Jaeger (local development)
Grafana Tempo (production)
DataDog, New Relic, Honeycomb (managed services)

Run Jaeger Locally

docker run -d --name jaeger \
  -p 4317:4317 \
  -p 16686:16686 \
  jaegertracing/all-in-one:latest

Access the Jaeger UI at http://localhost:16686.

2. Enable Tracing in SGLang

Start the server with tracing enabled:

python -m sglang.launch_server \
  --model-path meta-llama/Meta-Llama-3.1-8B-Instruct \
  --enable-tracing \
  --otlp-endpoint http://localhost:4317

3. Send Requests

Send requests to generate traces:

import requests

response = requests.post(
    "http://localhost:30000/v1/chat/completions",
    json={
        "model": "meta-llama/Meta-Llama-3.1-8B-Instruct",
        "messages": [{"role": "user", "content": "Hello!"}],
        "max_tokens": 128
    }
)

4. View Traces

Open the Jaeger UI and search for traces from the “sglang server” service.

Configuration Options

Trace Levels

Control tracing granularity with the --trace-level flag:

python -m sglang.launch_server \
  --model-path meta-llama/Meta-Llama-3.1-8B-Instruct \
  --enable-tracing \
  --otlp-endpoint http://localhost:4317 \
  --trace-level 2

Trace Levels:

1: Basic request-level tracing (root spans only)
2: Intermediate detail (major processing stages)
3: Detailed tracing (default, includes all operations)

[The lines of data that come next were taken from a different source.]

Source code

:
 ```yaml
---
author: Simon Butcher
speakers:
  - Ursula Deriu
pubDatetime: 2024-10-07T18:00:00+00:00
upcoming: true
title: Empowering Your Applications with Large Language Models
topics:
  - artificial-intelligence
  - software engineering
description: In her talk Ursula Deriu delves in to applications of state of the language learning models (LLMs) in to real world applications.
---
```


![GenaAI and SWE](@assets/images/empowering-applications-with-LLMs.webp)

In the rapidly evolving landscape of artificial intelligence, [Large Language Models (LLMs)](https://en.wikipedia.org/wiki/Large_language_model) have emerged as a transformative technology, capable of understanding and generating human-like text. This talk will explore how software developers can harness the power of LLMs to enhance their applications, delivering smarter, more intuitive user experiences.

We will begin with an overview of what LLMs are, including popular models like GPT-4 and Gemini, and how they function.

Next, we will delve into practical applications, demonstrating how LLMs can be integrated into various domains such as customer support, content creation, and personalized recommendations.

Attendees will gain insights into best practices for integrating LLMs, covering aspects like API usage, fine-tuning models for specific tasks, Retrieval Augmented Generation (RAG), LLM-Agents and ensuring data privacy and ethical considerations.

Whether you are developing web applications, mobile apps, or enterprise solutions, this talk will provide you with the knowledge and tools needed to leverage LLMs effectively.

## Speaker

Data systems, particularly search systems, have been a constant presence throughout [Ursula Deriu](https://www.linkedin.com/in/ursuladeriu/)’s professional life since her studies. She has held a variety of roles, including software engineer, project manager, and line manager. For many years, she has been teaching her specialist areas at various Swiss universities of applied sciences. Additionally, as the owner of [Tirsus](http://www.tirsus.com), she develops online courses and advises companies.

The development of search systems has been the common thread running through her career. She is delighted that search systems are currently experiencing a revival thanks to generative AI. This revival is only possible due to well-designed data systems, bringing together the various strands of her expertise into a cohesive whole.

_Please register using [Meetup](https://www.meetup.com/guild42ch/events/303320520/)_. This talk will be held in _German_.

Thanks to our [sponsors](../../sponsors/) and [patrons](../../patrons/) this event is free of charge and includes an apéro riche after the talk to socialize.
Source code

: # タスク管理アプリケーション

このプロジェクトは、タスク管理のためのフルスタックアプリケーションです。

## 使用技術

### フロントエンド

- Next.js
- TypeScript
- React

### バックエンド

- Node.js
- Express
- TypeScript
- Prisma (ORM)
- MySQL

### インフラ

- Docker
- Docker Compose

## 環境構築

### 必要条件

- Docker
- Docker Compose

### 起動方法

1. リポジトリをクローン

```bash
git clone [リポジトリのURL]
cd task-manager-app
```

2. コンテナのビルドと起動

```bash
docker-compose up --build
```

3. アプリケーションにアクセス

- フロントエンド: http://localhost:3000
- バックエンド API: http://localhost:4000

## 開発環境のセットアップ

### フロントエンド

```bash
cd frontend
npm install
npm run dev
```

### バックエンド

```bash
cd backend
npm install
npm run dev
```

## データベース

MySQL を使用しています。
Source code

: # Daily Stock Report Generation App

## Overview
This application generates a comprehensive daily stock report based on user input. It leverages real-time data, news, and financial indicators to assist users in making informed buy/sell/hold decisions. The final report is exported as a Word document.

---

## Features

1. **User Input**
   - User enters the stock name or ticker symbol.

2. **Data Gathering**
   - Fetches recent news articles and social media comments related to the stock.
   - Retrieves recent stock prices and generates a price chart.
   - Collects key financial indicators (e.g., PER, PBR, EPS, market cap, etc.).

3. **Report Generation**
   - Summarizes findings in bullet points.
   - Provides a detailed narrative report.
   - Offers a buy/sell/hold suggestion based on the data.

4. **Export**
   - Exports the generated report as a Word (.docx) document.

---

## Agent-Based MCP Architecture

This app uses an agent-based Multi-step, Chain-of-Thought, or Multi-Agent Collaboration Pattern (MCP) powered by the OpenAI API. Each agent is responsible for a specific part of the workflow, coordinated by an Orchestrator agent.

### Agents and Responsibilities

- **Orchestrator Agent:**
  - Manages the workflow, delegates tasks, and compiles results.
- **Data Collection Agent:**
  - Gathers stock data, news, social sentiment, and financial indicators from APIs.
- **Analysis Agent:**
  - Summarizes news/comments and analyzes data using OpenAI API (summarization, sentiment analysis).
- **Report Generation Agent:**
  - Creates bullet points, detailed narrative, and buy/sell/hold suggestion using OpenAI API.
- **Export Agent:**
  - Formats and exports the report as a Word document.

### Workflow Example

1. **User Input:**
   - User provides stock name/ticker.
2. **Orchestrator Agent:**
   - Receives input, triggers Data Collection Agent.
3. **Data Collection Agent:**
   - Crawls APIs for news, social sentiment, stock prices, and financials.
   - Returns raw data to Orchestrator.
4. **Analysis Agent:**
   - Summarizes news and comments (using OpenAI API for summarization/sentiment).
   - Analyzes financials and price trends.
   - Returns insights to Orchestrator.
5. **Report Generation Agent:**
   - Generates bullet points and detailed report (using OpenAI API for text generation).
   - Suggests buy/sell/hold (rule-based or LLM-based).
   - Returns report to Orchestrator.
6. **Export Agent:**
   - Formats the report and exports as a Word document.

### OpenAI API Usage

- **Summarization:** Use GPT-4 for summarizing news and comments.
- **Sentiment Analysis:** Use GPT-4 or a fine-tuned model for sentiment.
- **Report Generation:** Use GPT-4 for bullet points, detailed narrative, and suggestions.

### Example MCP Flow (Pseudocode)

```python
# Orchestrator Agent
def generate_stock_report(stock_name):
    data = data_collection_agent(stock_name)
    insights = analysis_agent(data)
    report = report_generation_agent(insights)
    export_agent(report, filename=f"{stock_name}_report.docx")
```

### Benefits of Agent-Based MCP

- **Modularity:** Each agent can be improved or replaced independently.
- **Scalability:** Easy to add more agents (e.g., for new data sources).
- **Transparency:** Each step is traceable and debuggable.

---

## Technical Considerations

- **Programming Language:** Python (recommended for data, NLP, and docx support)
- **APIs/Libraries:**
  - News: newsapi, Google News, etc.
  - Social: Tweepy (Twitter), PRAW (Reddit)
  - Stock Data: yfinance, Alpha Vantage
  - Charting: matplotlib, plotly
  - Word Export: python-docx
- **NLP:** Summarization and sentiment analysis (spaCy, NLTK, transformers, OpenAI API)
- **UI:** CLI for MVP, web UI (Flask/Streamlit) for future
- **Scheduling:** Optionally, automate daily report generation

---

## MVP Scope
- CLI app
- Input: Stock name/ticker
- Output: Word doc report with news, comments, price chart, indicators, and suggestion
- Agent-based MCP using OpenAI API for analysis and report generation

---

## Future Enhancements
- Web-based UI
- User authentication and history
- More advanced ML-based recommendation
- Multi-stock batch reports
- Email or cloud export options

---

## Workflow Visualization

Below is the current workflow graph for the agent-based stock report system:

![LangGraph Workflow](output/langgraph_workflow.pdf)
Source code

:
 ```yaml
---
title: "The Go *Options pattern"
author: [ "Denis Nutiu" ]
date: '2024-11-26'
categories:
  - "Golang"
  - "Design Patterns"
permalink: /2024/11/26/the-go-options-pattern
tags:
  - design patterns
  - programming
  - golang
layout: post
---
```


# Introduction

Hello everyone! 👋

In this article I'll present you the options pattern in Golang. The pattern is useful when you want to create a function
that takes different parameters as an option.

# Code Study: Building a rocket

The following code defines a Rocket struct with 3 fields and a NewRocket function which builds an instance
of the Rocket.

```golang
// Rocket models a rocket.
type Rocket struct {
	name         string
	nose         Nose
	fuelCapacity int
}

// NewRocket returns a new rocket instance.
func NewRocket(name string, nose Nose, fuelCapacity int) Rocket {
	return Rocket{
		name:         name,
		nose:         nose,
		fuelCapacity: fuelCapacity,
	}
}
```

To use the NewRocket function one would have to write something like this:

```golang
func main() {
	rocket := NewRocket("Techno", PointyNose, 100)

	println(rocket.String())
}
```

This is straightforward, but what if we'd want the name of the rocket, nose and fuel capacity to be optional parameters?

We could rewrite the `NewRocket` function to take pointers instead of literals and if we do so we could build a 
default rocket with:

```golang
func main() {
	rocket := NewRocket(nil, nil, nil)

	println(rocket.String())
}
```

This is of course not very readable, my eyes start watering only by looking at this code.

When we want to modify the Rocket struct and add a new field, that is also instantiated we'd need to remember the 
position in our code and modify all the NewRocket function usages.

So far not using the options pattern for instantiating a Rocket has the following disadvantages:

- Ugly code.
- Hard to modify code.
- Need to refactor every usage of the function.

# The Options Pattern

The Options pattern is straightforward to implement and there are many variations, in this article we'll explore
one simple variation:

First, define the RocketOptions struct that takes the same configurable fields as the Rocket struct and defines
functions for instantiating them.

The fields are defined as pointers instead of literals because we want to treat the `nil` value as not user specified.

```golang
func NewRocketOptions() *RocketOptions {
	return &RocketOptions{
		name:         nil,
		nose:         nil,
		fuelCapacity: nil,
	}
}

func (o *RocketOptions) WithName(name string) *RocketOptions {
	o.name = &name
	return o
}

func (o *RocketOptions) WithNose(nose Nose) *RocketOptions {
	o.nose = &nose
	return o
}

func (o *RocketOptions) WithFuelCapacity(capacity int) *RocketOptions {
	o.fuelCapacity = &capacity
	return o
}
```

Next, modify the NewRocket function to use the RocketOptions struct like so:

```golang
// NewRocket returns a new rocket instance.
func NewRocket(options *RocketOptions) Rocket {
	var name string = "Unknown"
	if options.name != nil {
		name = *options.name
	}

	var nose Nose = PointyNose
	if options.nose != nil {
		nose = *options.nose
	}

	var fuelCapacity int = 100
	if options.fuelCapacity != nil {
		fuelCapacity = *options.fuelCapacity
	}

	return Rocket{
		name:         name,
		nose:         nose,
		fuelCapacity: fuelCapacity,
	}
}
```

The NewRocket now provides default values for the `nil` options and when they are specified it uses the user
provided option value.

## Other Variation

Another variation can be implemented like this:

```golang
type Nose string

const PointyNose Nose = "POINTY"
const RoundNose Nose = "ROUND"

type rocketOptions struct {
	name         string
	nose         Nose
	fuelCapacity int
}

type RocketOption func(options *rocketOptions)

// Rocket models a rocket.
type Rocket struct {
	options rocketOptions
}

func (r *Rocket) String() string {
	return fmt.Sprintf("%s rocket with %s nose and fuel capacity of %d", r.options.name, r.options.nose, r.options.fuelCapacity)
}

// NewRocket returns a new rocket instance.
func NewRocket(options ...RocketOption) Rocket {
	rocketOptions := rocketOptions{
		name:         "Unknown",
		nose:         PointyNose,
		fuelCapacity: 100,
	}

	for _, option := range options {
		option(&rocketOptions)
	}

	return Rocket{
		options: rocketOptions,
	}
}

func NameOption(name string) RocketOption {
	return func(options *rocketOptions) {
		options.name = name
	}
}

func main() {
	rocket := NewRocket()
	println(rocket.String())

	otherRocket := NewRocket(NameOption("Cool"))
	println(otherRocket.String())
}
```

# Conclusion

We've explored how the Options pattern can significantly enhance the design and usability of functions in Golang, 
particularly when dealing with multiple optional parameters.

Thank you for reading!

Higher levels provide more detail but increase overhead.

OTLP Protocol

Choose between gRPC (default) or HTTP: gRPC (default):

export OTEL_EXPORTER_OTLP_TRACES_PROTOCOL=grpc

python -m sglang.launch_server \
  --model-path meta-llama/Meta-Llama-3.1-8B-Instruct \
  --enable-tracing \
  --otlp-endpoint http://localhost:4317

HTTP/Protobuf:

export OTEL_EXPORTER_OTLP_TRACES_PROTOCOL=http/protobuf

python -m sglang.launch_server \
  --model-path meta-llama/Meta-Llama-3.1-8B-Instruct \
  --enable-tracing \
  --otlp-endpoint http://localhost:4318/v1/traces

Batch Span Processing

Optimize trace export with environment variables:

# Delay before exporting spans (milliseconds)
export SGLANG_OTLP_EXPORTER_SCHEDULE_DELAY_MILLIS=500

# Maximum spans per export batch
export SGLANG_OTLP_EXPORTER_MAX_EXPORT_BATCH_SIZE=64

python -m sglang.launch_server \
  --model-path meta-llama/Meta-Llama-3.1-8B-Instruct \
  --enable-tracing \
  --otlp-endpoint http://localhost:4317

Trace Structure

Span Hierarchy

A typical request trace contains:

Root Span: Req {request_id}
- Represents the entire request lifecycle
- Contains request metadata (rid, model)
Thread Spans: Process-specific execution threads
- Example: Scheduler [TP 0] (host:abcd1234 | pid:12345)
- Labels: tp_rank, host_id, pid, thread_label
Slice Spans: Specific processing stages
- Examples: prefill, decode, kv_transfer
- Nested to show parent-child relationships

Span Attributes

Traces include standard GenAI semantic attributes:

gen_ai.usage.prompt_tokens: Number of input tokens
gen_ai.usage.completion_tokens: Number of output tokens
gen_ai.usage.cached_tokens: Number of cached tokens
gen_ai.request.max_tokens: Maximum tokens requested
gen_ai.request.temperature: Sampling temperature
gen_ai.request.top_p: Top-p sampling parameter
gen_ai.response.model: Model identifier
gen_ai.response.finish_reasons: Why generation stopped
gen_ai.request.id: Request identifier
gen_ai.latency.time_in_queue: Queue waiting time
gen_ai.latency.time_to_first_token: TTFT latency
gen_ai.latency.e2e: End-to-end latency
gen_ai.latency.time_in_model_prefill: Prefill execution time
gen_ai.latency.time_in_model_decode: Decode execution time

Events

Spans can contain events marking specific occurrences:

Token generation milestones
Cache hits/misses
Queue admissions
Error conditions

Distributed Tracing

Multi-Process Tracing

In multi-GPU setups (TP/PP/DP), SGLang automatically:

Assigns unique IDs to prevent collisions across processes
Labels spans with rank information (tp_rank, pp_rank, dp_rank)
Links spans across processes using trace context propagation

Prefill-Decode Disaggregation

When using PD disaggregation, traces span both workers:

Root Span: Req abc123
├── Prefill Worker Thread
│   └── prefill slice
│       ├── bootstrap
│       └── kv_transfer
└── Decode Worker Thread
    └── decode slice
        └── generation

The bootstrap_room attribute links related requests.

Client-Side Trace Context

Propagate trace context from clients using W3C Trace Context headers:

import requests

headers = {
    "traceparent": "00-0af7651916cd43dd8448eb211c80319c-b7ad6b7169203331-01",
    "tracestate": "congo=t61rcWkgMzE"
}

response = requests.post(
    "http://localhost:30000/v1/chat/completions",
    headers=headers,
    json={...}
)

SGLang will attach request spans to your trace.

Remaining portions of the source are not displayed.